Bipolar ThoughtsBlog

Bring on the Turkey

Thanksgiving is tomorrow, and this is my final post of the year. Things are busy both at work and at home, for all of us I am sure, and I think it might do me some good to schedule in this little holiday break every year. I want to be able to spend my nights and weekends with my family enjoying the holidays, and all the movie watching, carol singing, show going, family dining, cookie baking, snow playing that it all entails, without obsessing over pageviews and SEO and most importantly, content.

I will continue to write during the break, of course, especially with the recent change in my mood, but it will be unscheduled. And unless something really profound happens, it will go un-posted until the new year.

I do plan on republishing old content that strikes me in some way. So please come and visit the site, dig through the archives and hopefully find something that you enjoy. And of course, the podcast will continue throughout.

But onto Thanksgiving!

I originally wrote this essay from a vantage point of why I am not fond of Thanksgiving. I went into detail about the planning and fighting and hurt feelings associated with spending time somewhere as opposed to somewhere else. I talked at length about how my family no longer has any of the traditions I grew up with outside of location, and about how my wife’s family is often too big for me to feel comfortable, both psychologically and actually physically. And most importantly how the holiday season is just a time of year to report to the people you hardly ever see how little you have grown in the last 12 months.

But after writing it, I didn’t like it. I am no longer in that mood. And I thought that all of that was really a symptom of something I am really grateful for. And since this is the holiday of thankfulness, why not write about that?

All of those things I listed above happen because people love me, and want to see me, and want to know (no matter how superficial) about my life and my family.
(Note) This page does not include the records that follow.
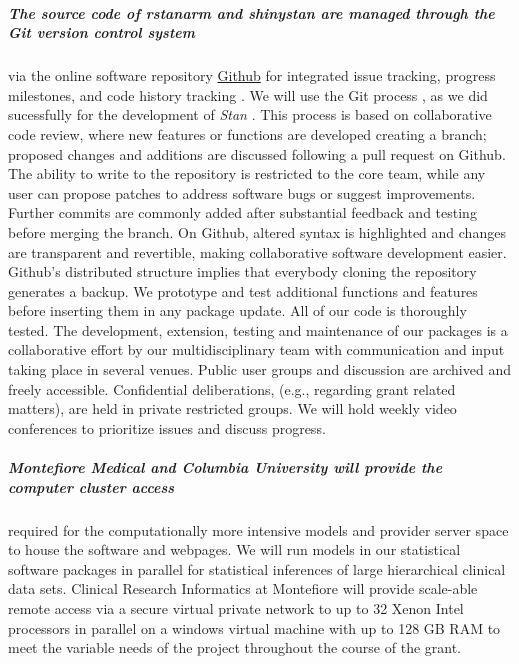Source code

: \documentclass[11pt,notitlepage]{article}
\begin{document}
\subparagraph*{The source code of \textit{rstanarm} and \textit{shinystan} are managed through the Git version control system}
\cite{Chacon2009ProGit} via the online software repository \href{https://github.com/}{Github} for integrated issue tracking, 
progress milestones, and code history tracking \cite{loeliger2012version}. We will use the Git process \cite{Driessen2010successful}, 
as we did sucessfully for the development of \textit{Stan} \cite{Stan-manual:2015}. This  process is based on collaborative code review, 
where new features or functions are developed creating a branch; proposed changes and additions are discussed following a pull request on 
Github. The ability to write to the repository is restricted to the core team, while any user can propose patches to address software 
bugs or suggest improvements. Further commits are commonly added after substantial feedback and testing before merging the branch.  
On Github, altered syntax is highlighted and changes are transparent and revertible, making collaborative software development easier. 
Github's distributed structure implies that everybody cloning the repository generates a backup. We prototype and test additional 
functions and features before inserting them in any package update. All of our code is thoroughly tested.
The development, extension, testing and maintenance of our packages is a collaborative effort by our multidisciplinary team with 
communication and input taking place in several venues. Public user groups and discussion are archived and freely accessible. 
Confidential deliberations, (e.g., regarding grant related matters), are held in private restricted groups. We will hold weekly video 
conferences to prioritize issues and discuss progress.

\subparagraph{Montefiore Medical and Columbia University will provide the computer cluster access} required for the computationally more intensive 
models and provider server space to house the software and webpages. We will run models in our statistical software packages in parallel 
for statistical inferences of large hierarchical clinical data sets. Clinical Research Informatics at Montefiore will provide scale-able 
remote access via a secure virtual private network to up to 32 Xenon Intel processors in parallel on a windows virtual machine with up to 
128 GB RAM to meet the variable needs of the project throughout the course of the grant. 
\end{document}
If no one cared, I wouldn’t have tension filled conversations about locations, and I wouldn’t have families so big there isn’t a place to sit.

I could say a whole lot of things about my family and the holidays, their rigidity, their desire to have what is fair to them even if it isn’t best for me, etc. But it comes from the same place as their desire and willingness to take me to the hospital in the middle of the night during a break down, make sure I get to all of my appointments and hospital visits, stay on top of my medication and treatment plans. It is from the same place that drives them to visit me while I am in the hospital, or when I was younger, seek treatment for me even when none of us knew what was going on.

Ultimately it comes down to love, but it is more than that. Devotion, compassion, willingness are all pieces of the puzzle. I am really thankful to have a family that wants to be that involved in my life; that devoted to my well-being.

As for my wife’s family, who have many long standing traditions (although we have certainly created new ones since I have been around), it would be easy to complain about being lost in the shuffle, or simply having too many obligations. I could say most of the same thing I just said about my own family here, but I won’t for sake of brevity. What I will say though is that I am so thankful that they let me inside. It was a nerve-racking thing to step up to this huge and rather insulated family and knock on the door asking to be a part. But there was never any question about my validity in that family, and today I feel as much a part of it as my own, as much as any of the other cousins. I don’t know if anyone else feels that way, but I really don’t care.

And, of course, what I am most appreciative these days is my own family. Celebrating the day with my wife and daughter, the two most important people in my life, is really the only thing I need out of the holiday. My daughter is now of an age that we can begin to make our own traditions that will be meaningful to us and her as we grow together as a family. I want her to enjoy watching our city parade and tree lighting ceremony every year. I want her to enjoy watching “Planes, Trains, and Automobiles” with me every year. I want her to enjoy watching Charlie Brown, especially the part when Snoopy makes toast because that and popcorn are all they have to feed their friends with.

And, of course, I want her to look forward to going to her grandparent’s houses, and seeing her aunts and uncles and cousins and animals. I want her to have a full and authentic experience for the holidays and I sincerely hope she enjoys them as much as her mother.

It leads to me to my final thought that I am thankful for all of you. I have a steady and consistent and somewhat growing readership. I can assume this post will receive well over 100 views before we are all stuffing our faces tomorrow afternoon. I am thankful that you all give me a reason to get my feelings out onto a page. It makes it so much easier to understand yourself when you can see how comical, sad or profound some of your thoughts really are. I am certain that this blog has contributed greatly to my recovery. Thank you to everyone who has mentioned to me that you read this. Thank you to everyone who has ever commented (especially because I can track your IP and see how often you come to my page), your words have meant so much.

Thank you for finishing this essay. I’m sure it is not always easy to make it to the bottom, and I hope that sometimes I make you smile, or laugh, or feel on some level.

Thank you for letting me be who I am!

Have a good holiday season! I will talk to you again next year! Be sure to check in on specially reposted essays throughout the month of December!